WORK INSTRUCTIONS → Among the records below, which lines contain the string "project"? Report them.

BEGIN EXTRACTED MATERIAL

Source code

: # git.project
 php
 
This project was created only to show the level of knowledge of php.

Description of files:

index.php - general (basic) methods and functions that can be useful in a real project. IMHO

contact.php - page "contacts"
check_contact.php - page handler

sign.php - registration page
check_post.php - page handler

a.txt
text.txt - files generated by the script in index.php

END EXTRACTED MATERIAL

WRITTEN RESPONSE →
: # git.project
This project was created only to show the level of knowledge of php.
index.php - general (basic) methods and functions that can be useful in a real project. IMHO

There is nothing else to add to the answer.